* **Problem to solve**: In the listing that follows, locate the line containing "Cette partie du" and the line containing "L'objectif du projet". Retype exactly those two lines and every line between them, and nothing more.
────────────────────
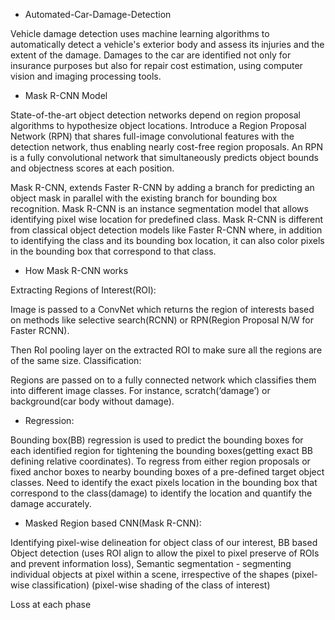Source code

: * Automated-Car-Damage-Detection

Vehicle damage detection uses machine learning algorithms to automatically detect a vehicle's exterior body and assess its injuries and the extent of the damage. Damages to the car are identified not only for insurance purposes but also for repair cost estimation, using computer vision and imaging processing tools.



* Mask R-CNN Model

State-of-the-art object detection networks depend on region proposal algorithms to hypothesize object locations. Introduce a Region Proposal Network (RPN) that shares full-image convolutional features with the detection network, thus enabling nearly cost-free region proposals. An RPN is a fully convolutional network that simultaneously predicts object bounds and objectness scores at each position.

Mask R-CNN, extends Faster R-CNN by adding a branch for predicting an object mask in parallel with the existing branch for bounding box recognition. Mask R-CNN is an instance segmentation model that allows identifying pixel wise location for predefined class. Mask R-CNN is different from classical object detection models like Faster R-CNN where, in addition to identifying the class and its bounding box location, it can also color pixels in the bounding box that correspond to that class.



* How Mask R-CNN works

Extracting Regions of Interest(ROI):

Image is passed to a ConvNet which returns the region of interests based on methods like selective search(RCNN) or RPN(Region Proposal N/W for Faster RCNN).

Then RoI pooling layer on the extracted ROI to make sure all the regions are of the same size.
Classification:

Regions are passed on to a fully connected network which classifies them into different image classes. For instance, scratch(‘damage’) or background(car body without damage).


* Regression:

Bounding box(BB) regression is used to predict the bounding boxes for each identified region for tightening the bounding boxes(getting exact BB defining relative coordinates).
To regress from either region proposals or fixed anchor boxes to nearby bounding boxes of a pre-defined target object classes.
Need to identify the exact pixels location in the bounding box that correspond to the class(damage) to identify the location and quantify the damage accurately.

* Masked Region based CNN(Mask R-CNN):

Identifying pixel-wise delineation for object class of our interest, BB based Object detection (uses ROI align to allow the pixel to pixel preserve of ROIs and prevent information loss), Semantic segmentation - segmenting individual objects at pixel within a scene, irrespective of the shapes (pixel-wise classification) (pixel-wise shading of the class of interest)


Loss at each phase




 
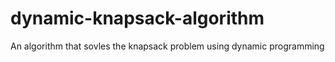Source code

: # dynamic-knapsack-algorithm
An algorithm that sovles the knapsack problem using dynamic programming 
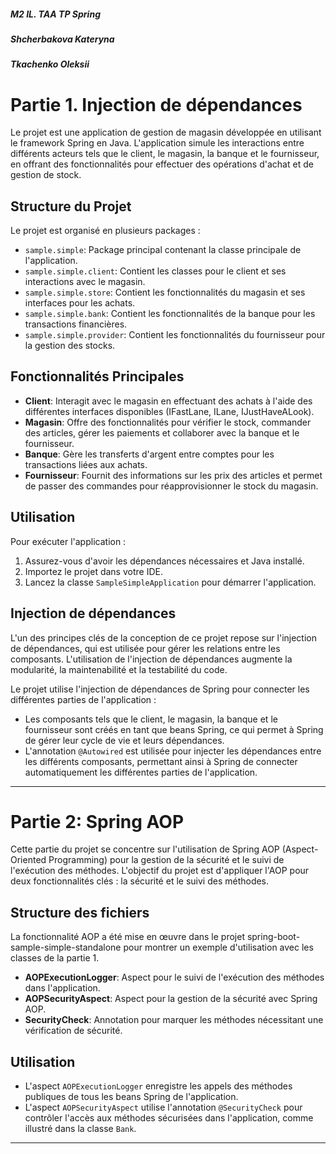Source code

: ##### M2 IL. TAA TP Spring
##### Shcherbakova Kateryna 
##### Tkachenko Oleksii 

# Partie 1. Injection de dépendances

Le projet est une application de gestion de magasin développée en utilisant le framework Spring en Java. L'application simule les interactions entre différents acteurs tels que le client, le magasin, la banque et le fournisseur, en offrant des fonctionnalités pour effectuer des opérations d'achat et de gestion de stock. 

## Structure du Projet

Le projet est organisé en plusieurs packages :

- `sample.simple`: Package principal contenant la classe principale de l'application.
- `sample.simple.client`: Contient les classes pour le client et ses interactions avec le magasin.
- `sample.simple.store`: Contient les fonctionnalités du magasin et ses interfaces pour les achats.
- `sample.simple.bank`: Contient les fonctionnalités de la banque pour les transactions financières.
- `sample.simple.provider`: Contient les fonctionnalités du fournisseur pour la gestion des stocks.

## Fonctionnalités Principales

- **Client**: Interagit avec le magasin en effectuant des achats à l'aide des différentes interfaces disponibles (IFastLane, ILane, IJustHaveALook).
- **Magasin**: Offre des fonctionnalités pour vérifier le stock, commander des articles, gérer les paiements et collaborer avec la banque et le fournisseur.
- **Banque**: Gère les transferts d'argent entre comptes pour les transactions liées aux achats.
- **Fournisseur**: Fournit des informations sur les prix des articles et permet de passer des commandes pour réapprovisionner le stock du magasin.

## Utilisation

Pour exécuter l'application :
1. Assurez-vous d'avoir les dépendances nécessaires et Java installé.
2. Importez le projet dans votre IDE.
3. Lancez la classe `SampleSimpleApplication` pour démarrer l'application.

## Injection de dépendances

L'un des principes clés de la conception de ce projet repose sur l'injection de dépendances, qui est utilisée pour gérer les relations entre les composants. L'utilisation de l'injection de dépendances augmente la modularité, la maintenabilité et la testabilité du code.

Le projet utilise l'injection de dépendances de Spring pour connecter les différentes parties de l'application :

- Les composants tels que le client, le magasin, la banque et le fournisseur sont créés en tant que beans Spring, ce qui permet à Spring de gérer leur cycle de vie et leurs dépendances.
- L'annotation `@Autowired` est utilisée pour injecter les dépendances entre les différents composants, permettant ainsi à Spring de connecter automatiquement les différentes parties de l'application.

---

# Partie 2: Spring AOP

Cette partie du projet se concentre sur l'utilisation de Spring AOP (Aspect-Oriented Programming) pour la gestion de la sécurité et le suivi de l'exécution des méthodes. 
L'objectif du projet est d'appliquer l'AOP pour deux fonctionnalités clés : la sécurité et le suivi des méthodes.

## Structure des fichiers
La fonctionnalité AOP a été mise en œuvre dans le projet spring-boot-sample-simple-standalone pour montrer un exemple d'utilisation avec les classes de la partie 1.
- **AOPExecutionLogger**: Aspect pour le suivi de l'exécution des méthodes dans l'application.
- **AOPSecurityAspect**: Aspect pour la gestion de la sécurité avec Spring AOP.
- **SecurityCheck**: Annotation pour marquer les méthodes nécessitant une vérification de sécurité.

## Utilisation
- L'aspect `AOPExecutionLogger` enregistre les appels des méthodes publiques de tous les beans Spring de l'application.
- L'aspect `AOPSecurityAspect` utilise l'annotation `@SecurityCheck` pour contrôler l'accès aux méthodes sécurisées dans l'application, comme illustré dans la classe `Bank`.

---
────────────────────
* **Result of the exercise**:
Cette partie du projet se concentre sur l'utilisation de Spring AOP (Aspect-Oriented Programming) pour la gestion de la sécurité et le suivi de l'exécution des méthodes. 
L'objectif du projet est d'appliquer l'AOP pour deux fonctionnalités clés : la sécurité et le suivi des méthodes.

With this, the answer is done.